PROBLEM DETAILS: Extract every line of the material that holds the string "rawProps".
** Opening INPUT FOR THIS TASK block **
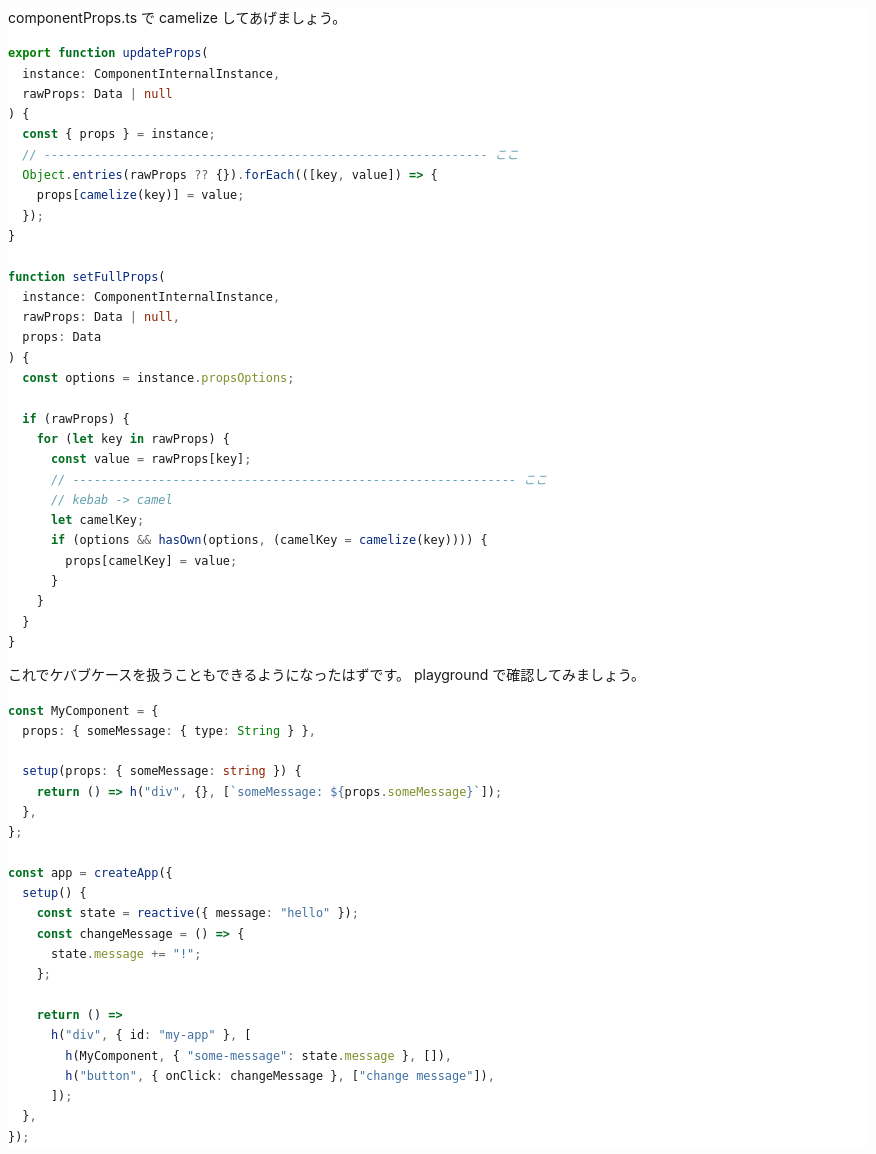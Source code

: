 componentProps.ts で camelize してあげましょう。

```ts
export function updateProps(
  instance: ComponentInternalInstance,
  rawProps: Data | null
) {
  const { props } = instance;
  // -------------------------------------------------------------- ここ
  Object.entries(rawProps ?? {}).forEach(([key, value]) => {
    props[camelize(key)] = value;
  });
}

function setFullProps(
  instance: ComponentInternalInstance,
  rawProps: Data | null,
  props: Data
) {
  const options = instance.propsOptions;

  if (rawProps) {
    for (let key in rawProps) {
      const value = rawProps[key];
      // -------------------------------------------------------------- ここ
      // kebab -> camel
      let camelKey;
      if (options && hasOwn(options, (camelKey = camelize(key)))) {
        props[camelKey] = value;
      }
    }
  }
}
```

これでケバブケースを扱うこともできるようになったはずです。 playground で確認してみましょう。

```ts
const MyComponent = {
  props: { someMessage: { type: String } },

  setup(props: { someMessage: string }) {
    return () => h("div", {}, [`someMessage: ${props.someMessage}`]);
  },
};

const app = createApp({
  setup() {
    const state = reactive({ message: "hello" });
    const changeMessage = () => {
      state.message += "!";
    };

    return () =>
      h("div", { id: "my-app" }, [
        h(MyComponent, { "some-message": state.message }, []),
        h("button", { onClick: changeMessage }, ["change message"]),
      ]);
  },
});
```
** Closing INPUT FOR THIS TASK block **
ANSWER FOR THE TASK:
  rawProps: Data | null
  Object.entries(rawProps ?? {}).forEach(([key, value]) => {
  rawProps: Data | null,
  if (rawProps) {
    for (let key in rawProps) {
      const value = rawProps[key];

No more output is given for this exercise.